(Collected data)
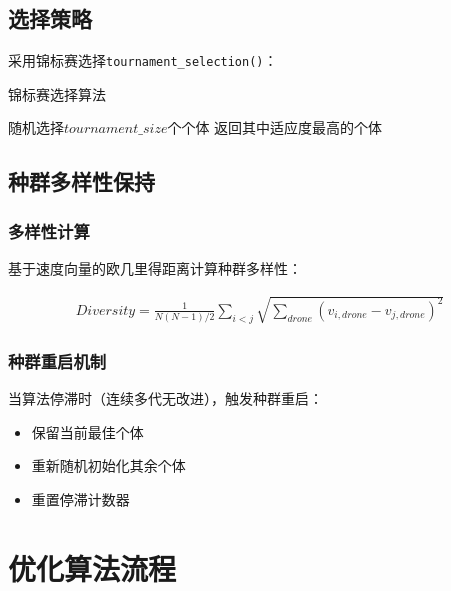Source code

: \documentclass{article}
\begin{document}
\subsection{选择策略}

采用锦标赛选择\texttt{tournament\_selection()}：

\begin{algorithm}[H]
\caption{锦标赛选择算法}
\begin{algorithmic}[1]
\STATE 随机选择$tournament\_size$个个体
\STATE 返回其中适应度最高的个体
\end{algorithmic}
\end{algorithm}

\subsection{种群多样性保持}

\subsubsection{多样性计算}
基于速度向量的欧几里得距离计算种群多样性：

\begin{align}
Diversity = \frac{1}{N(N-1)/2} \sum_{i<j} \sqrt{\sum_{drone}(v_{i,drone} - v_{j,drone})^2}
\end{align}

\subsubsection{种群重启机制}
当算法停滞时（连续多代无改进），触发种群重启：
\begin{itemize}
    \item 保留当前最佳个体
    \item 重新随机初始化其余个体
    \item 重置停滞计数器
\end{itemize}

\section{优化算法流程}
\end{document}
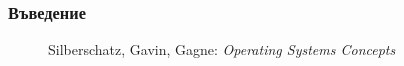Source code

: \documentclass[ignorenonframetext, hyperref=unicode]{beamer}
\begin{document}
\begin{frame}
\frametitle{Въведение}
\begin{figure}[h]
\center
{}
\caption{Silberschatz, Gavin, Gagne: {\em Operating Systems Concepts}}
\end{figure}
\end{frame}
\end{document}

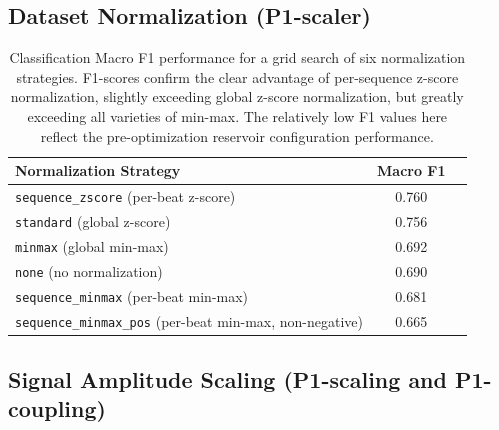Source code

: \documentclass[journal=asbcd6,manuscript=suppinfo]{achemso}
\begin{document}
\subsection{Dataset Normalization (P1-scaler)}

\begin{table}[H]
    \centering
    \caption{Classification Macro F1 performance for a grid search of six normalization strategies. 
    F1-scores confirm the clear advantage of per-sequence z-score normalization, slightly exceeding global z-score normalization, but greatly exceeding all varieties of min-max.
    The relatively low F1 values here reflect the pre-optimization reservoir configuration performance.}
    \label{tab:P1-scaler}
    \small
    \begin{tabular}{lcc}
        \toprule
        Normalization Strategy & Macro F1 \\
        \midrule
        \texttt{sequence\_zscore} (per-beat z-score) & 0.760 \\
        \texttt{standard} (global z-score) & 0.756 \\
        \texttt{minmax} (global min-max) & 0.692 \\
        \texttt{none} (no normalization) & 0.690\\
        \texttt{sequence\_minmax} (per-beat min-max) & 0.681 \\
        \texttt{sequence\_minmax\_pos} (per-beat min-max, non-negative) & 0.665 \\
        \bottomrule
    \end{tabular}
\end{table}

\subsection{Signal Amplitude Scaling (P1-scaling and P1-coupling)}
\end{document}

_Work to be completed_: Search the entries for the word "Macro" and copy every line that has it.

_Response area_:
    \caption{Classification Macro F1 performance for a grid search of six normalization strategies. 
        Normalization Strategy & Macro F1 \\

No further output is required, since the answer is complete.